■ WHAT YOU WILL DO
An exact transcription of each entry below is required, without any pictures.
+++ DATA PROVIDED
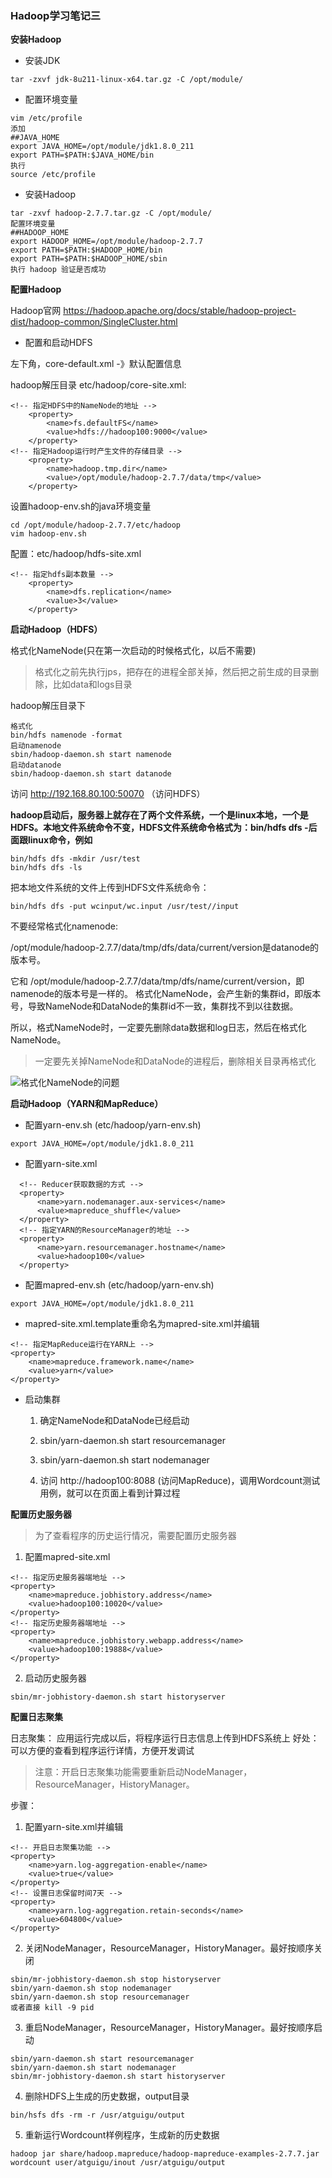 ### Hadoop学习笔记三

**安装Hadoop**

- 安装JDK
```
tar -zxvf jdk-8u211-linux-x64.tar.gz -C /opt/module/
```
- 配置环境变量
```
vim /etc/profile
添加
##JAVA_HOME
export JAVA_HOME=/opt/module/jdk1.8.0_211
export PATH=$PATH:$JAVA_HOME/bin
执行
source /etc/profile
```

- 安装Hadoop
```
tar -zxvf hadoop-2.7.7.tar.gz -C /opt/module/
配置环境变量
##HADOOP_HOME
export HADOOP_HOME=/opt/module/hadoop-2.7.7
export PATH=$PATH:$HADOOP_HOME/bin
export PATH=$PATH:$HADOOP_HOME/sbin
执行 hadoop 验证是否成功
```

**配置Hadoop**

Hadoop官网
https://hadoop.apache.org/docs/stable/hadoop-project-dist/hadoop-common/SingleCluster.html


- 配置和启动HDFS

左下角，core-default.xml -》默认配置信息

hadoop解压目录 etc/hadoop/core-site.xml:
```
<!-- 指定HDFS中的NameNode的地址 -->
    <property>
        <name>fs.defaultFS</name>
        <value>hdfs://hadoop100:9000</value>
    </property>
<!-- 指定Hadoop运行时产生文件的存储目录 -->
    <property>
        <name>hadoop.tmp.dir</name>
        <value>/opt/module/hadoop-2.7.7/data/tmp</value>
    </property>
```
设置hadoop-env.sh的java环境变量

```
cd /opt/module/hadoop-2.7.7/etc/hadoop
vim hadoop-env.sh
```

配置：etc/hadoop/hdfs-site.xml
```
<!-- 指定hdfs副本数量 -->
    <property>
        <name>dfs.replication</name>
        <value>3</value>
    </property>
```

**启动Hadoop（HDFS）**

格式化NameNode(只在第一次启动的时候格式化，以后不需要)
> 格式化之前先执行jps，把存在的进程全部关掉，然后把之前生成的目录删除，比如data和logs目录

hadoop解压目录下
```
格式化
bin/hdfs namenode -format
启动namenode
sbin/hadoop-daemon.sh start namenode
启动datanode
sbin/hadoop-daemon.sh start datanode
```

访问 http://192.168.80.100:50070 （访问HDFS）

**hadoop启动后，服务器上就存在了两个文件系统，一个是linux本地，一个是HDFS。本地文件系统命令不变，HDFS文件系统命令格式为：bin/hdfs dfs -后面跟linux命令，例如**

```
bin/hdfs dfs -mkdir /usr/test
bin/hdfs dfs -ls
```

把本地文件系统的文件上传到HDFS文件系统命令：
```
bin/hdfs dfs -put wcinput/wc.input /usr/test//input
```

不要经常格式化namenode:

/opt/module/hadoop-2.7.7/data/tmp/dfs/data/current/version是datanode的版本号。

它和
/opt/module/hadoop-2.7.7/data/tmp/dfs/name/current/version，即namenode的版本号是一样的。
格式化NameNode，会产生新的集群id，即版本号，导致NameNode和DataNode的集群id不一致，集群找不到以往数据。

所以，格式NameNode时，一定要先删除data数据和log日志，然后在格式化NameNode。

> 一定要先关掉NameNode和DataNode的进程后，删除相关目录再格式化

![格式化NameNode的问题](../pic/hadoop/格式化NameNode的问题.PNG)

**启动Hadoop（YARN和MapReduce）**

- 配置yarn-env.sh (etc/hadoop/yarn-env.sh)
```
export JAVA_HOME=/opt/module/jdk1.8.0_211
```

- 配置yarn-site.xml
```
  <!-- Reducer获取数据的方式 -->
  <property>
      <name>yarn.nodemanager.aux-services</name>
      <value>mapreduce_shuffle</value>
  </property>
  <!-- 指定YARN的ResourceManager的地址 -->
  <property>
      <name>yarn.resourcemanager.hostname</name>
      <value>hadoop100</value>
  </property>
```

- 配置mapred-env.sh (etc/hadoop/yarn-env.sh)
```
export JAVA_HOME=/opt/module/jdk1.8.0_211
```

- mapred-site.xml.template重命名为mapred-site.xml并编辑
```
<!-- 指定MapReduce运行在YARN上 -->
<property>
    <name>mapreduce.framework.name</name>
    <value>yarn</value>
</property>
```

- 启动集群
  1. 确定NameNode和DataNode已经启动

  2. sbin/yarn-daemon.sh start resourcemanager
  3. sbin/yarn-daemon.sh start nodemanager
  4. 访问 http://hadoop100:8088 (访问MapReduce)，调用Wordcount测试用例，就可以在页面上看到计算过程

**配置历史服务器**
> 为了查看程序的历史运行情况，需要配置历史服务器

1. 配置mapred-site.xml
```
<!-- 指定历史服务器端地址 -->
<property>
    <name>mapreduce.jobhistory.address</name>
    <value>hadoop100:10020</value>
</property>
<!-- 指定历史服务器端地址 -->
<property>
    <name>mapreduce.jobhistory.webapp.address</name>
    <value>hadoop100:19888</value>
</property>
```

2. 启动历史服务器
```
sbin/mr-jobhistory-daemon.sh start historyserver
```
**配置日志聚集**

日志聚集： 应用运行完成以后，将程序运行日志信息上传到HDFS系统上
好处：可以方便的查看到程序运行详情，方便开发调试

> 注意：开启日志聚集功能需要重新启动NodeManager，ResourceManager，HistoryManager。



步骤：

1. 配置yarn-site.xml并编辑
```
<!-- 开启日志聚集功能 -->
<property>
    <name>yarn.log-aggregation-enable</name>
    <value>true</value>
</property>
<!-- 设置日志保留时间7天 -->
<property>
    <name>yarn.log-aggregation.retain-seconds</name>
    <value>604800</value>
</property>
```

2. 关闭NodeManager，ResourceManager，HistoryManager。最好按顺序关闭
```
sbin/mr-jobhistory-daemon.sh stop historyserver
sbin/yarn-daemon.sh stop nodemanager
sbin/yarn-daemon.sh stop resourcemanager
或者直接 kill -9 pid
```
3. 重启NodeManager，ResourceManager，HistoryManager。最好按顺序启动
```
sbin/yarn-daemon.sh start resourcemanager
sbin/yarn-daemon.sh start nodemanager
sbin/mr-jobhistory-daemon.sh start historyserver
```

4. 删除HDFS上生成的历史数据，output目录
```
bin/hsfs dfs -rm -r /usr/atguigu/output
```

5. 重新运行Wordcount样例程序，生成新的历史数据
```
hadoop jar share/hadoop.mapreduce/hadoop-mapreduce-examples-2.7.7.jar wordcount user/atguigu/inout /usr/atguigu/output
```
++++++
■ SOLUTION FOR THIS EXERCISE
 ### Hadoop学习笔记三

**安装Hadoop**

- 安装JDK
```
tar -zxvf jdk-8u211-linux-x64.tar.gz -C /opt/module/
```
- 配置环境变量
```
vim /etc/profile
添加
##JAVA_HOME
export JAVA_HOME=/opt/module/jdk1.8.0_211
export PATH=$PATH:$JAVA_HOME/bin
执行
source /etc/profile
```

- 安装Hadoop
```
tar -zxvf hadoop-2.7.7.tar.gz -C /opt/module/
配置环境变量
##HADOOP_HOME
export HADOOP_HOME=/opt/module/hadoop-2.7.7
export PATH=$PATH:$HADOOP_HOME/bin
export PATH=$PATH:$HADOOP_HOME/sbin
执行 hadoop 验证是否成功
```

**配置Hadoop**

Hadoop官网
https://hadoop.apache.org/docs/stable/hadoop-project-dist/hadoop-common/SingleCluster.html


- 配置和启动HDFS

左下角，core-default.xml -》默认配置信息

hadoop解压目录 etc/hadoop/core-site.xml:
```
<!-- 指定HDFS中的NameNode的地址 -->
    <property>
        <name>fs.defaultFS</name>
        <value>hdfs://hadoop100:9000</value>
    </property>
<!-- 指定Hadoop运行时产生文件的存储目录 -->
    <property>
        <name>hadoop.tmp.dir</name>
        <value>/opt/module/hadoop-2.7.7/data/tmp</value>
    </property>
```
设置hadoop-env.sh的java环境变量

```
cd /opt/module/hadoop-2.7.7/etc/hadoop
vim hadoop-env.sh
```

配置：etc/hadoop/hdfs-site.xml
```
<!-- 指定hdfs副本数量 -->
    <property>
        <name>dfs.replication</name>
        <value>3</value>
    </property>
```

**启动Hadoop（HDFS）**

格式化NameNode(只在第一次启动的时候格式化，以后不需要)
> 格式化之前先执行jps，把存在的进程全部关掉，然后把之前生成的目录删除，比如data和logs目录

hadoop解压目录下
```
格式化
bin/hdfs namenode -format
启动namenode
sbin/hadoop-daemon.sh start namenode
启动datanode
sbin/hadoop-daemon.sh start datanode
```

访问 http://192.168.80.100:50070 （访问HDFS）

**hadoop启动后，服务器上就存在了两个文件系统，一个是linux本地，一个是HDFS。本地文件系统命令不变，HDFS文件系统命令格式为：bin/hdfs dfs -后面跟linux命令，例如**

```
bin/hdfs dfs -mkdir /usr/test
bin/hdfs dfs -ls
```

把本地文件系统的文件上传到HDFS文件系统命令：
```
bin/hdfs dfs -put wcinput/wc.input /usr/test//input
```

不要经常格式化namenode:

/opt/module/hadoop-2.7.7/data/tmp/dfs/data/current/version是datanode的版本号。

它和
/opt/module/hadoop-2.7.7/data/tmp/dfs/name/current/version，即namenode的版本号是一样的。
格式化NameNode，会产生新的集群id，即版本号，导致NameNode和DataNode的集群id不一致，集群找不到以往数据。

所以，格式NameNode时，一定要先删除data数据和log日志，然后在格式化NameNode。

> 一定要先关掉NameNode和DataNode的进程后，删除相关目录再格式化

![格式化NameNode的问题](../pic/hadoop/格式化NameNode的问题.PNG)

**启动Hadoop（YARN和MapReduce）**

- 配置yarn-env.sh (etc/hadoop/yarn-env.sh)
```
export JAVA_HOME=/opt/module/jdk1.8.0_211
```

- 配置yarn-site.xml
```
  <!-- Reducer获取数据的方式 -->
  <property>
      <name>yarn.nodemanager.aux-services</name>
      <value>mapreduce_shuffle</value>
  </property>
  <!-- 指定YARN的ResourceManager的地址 -->
  <property>
      <name>yarn.resourcemanager.hostname</name>
      <value>hadoop100</value>
  </property>
```

- 配置mapred-env.sh (etc/hadoop/yarn-env.sh)
```
export JAVA_HOME=/opt/module/jdk1.8.0_211
```

- mapred-site.xml.template重命名为mapred-site.xml并编辑
```
<!-- 指定MapReduce运行在YARN上 -->
<property>
    <name>mapreduce.framework.name</name>
    <value>yarn</value>
</property>
```

- 启动集群
  1. 确定NameNode和DataNode已经启动

  2. sbin/yarn-daemon.sh start resourcemanager
  3. sbin/yarn-daemon.sh start nodemanager
  4. 访问 http://hadoop100:8088 (访问MapReduce)，调用Wordcount测试用例，就可以在页面上看到计算过程

**配置历史服务器**
> 为了查看程序的历史运行情况，需要配置历史服务器

1. 配置mapred-site.xml
```
<!-- 指定历史服务器端地址 -->
<property>
    <name>mapreduce.jobhistory.address</name>
    <value>hadoop100:10020</value>
</property>
<!-- 指定历史服务器端地址 -->
<property>
    <name>mapreduce.jobhistory.webapp.address</name>
    <value>hadoop100:19888</value>
</property>
```

2. 启动历史服务器
```
sbin/mr-jobhistory-daemon.sh start historyserver
```
**配置日志聚集**

日志聚集： 应用运行完成以后，将程序运行日志信息上传到HDFS系统上
好处：可以方便的查看到程序运行详情，方便开发调试

> 注意：开启日志聚集功能需要重新启动NodeManager，ResourceManager，HistoryManager。



步骤：

1. 配置yarn-site.xml并编辑
```
<!-- 开启日志聚集功能 -->
<property>
    <name>yarn.log-aggregation-enable</name>
    <value>true</value>
</property>
<!-- 设置日志保留时间7天 -->
<property>
    <name>yarn.log-aggregation.retain-seconds</name>
    <value>604800</value>
</property>
```

2. 关闭NodeManager，ResourceManager，HistoryManager。最好按顺序关闭
```
sbin/mr-jobhistory-daemon.sh stop historyserver
sbin/yarn-daemon.sh stop nodemanager
sbin/yarn-daemon.sh stop resourcemanager
或者直接 kill -9 pid
```
3. 重启NodeManager，ResourceManager，HistoryManager。最好按顺序启动
```
sbin/yarn-daemon.sh start resourcemanager
sbin/yarn-daemon.sh start nodemanager
sbin/mr-jobhistory-daemon.sh start historyserver
```

4. 删除HDFS上生成的历史数据，output目录
```
bin/hsfs dfs -rm -r /usr/atguigu/output
```

5. 重新运行Wordcount样例程序，生成新的历史数据
```
hadoop jar share/hadoop.mapreduce/hadoop-mapreduce-examples-2.7.7.jar wordcount user/atguigu/inout /usr/atguigu/output
```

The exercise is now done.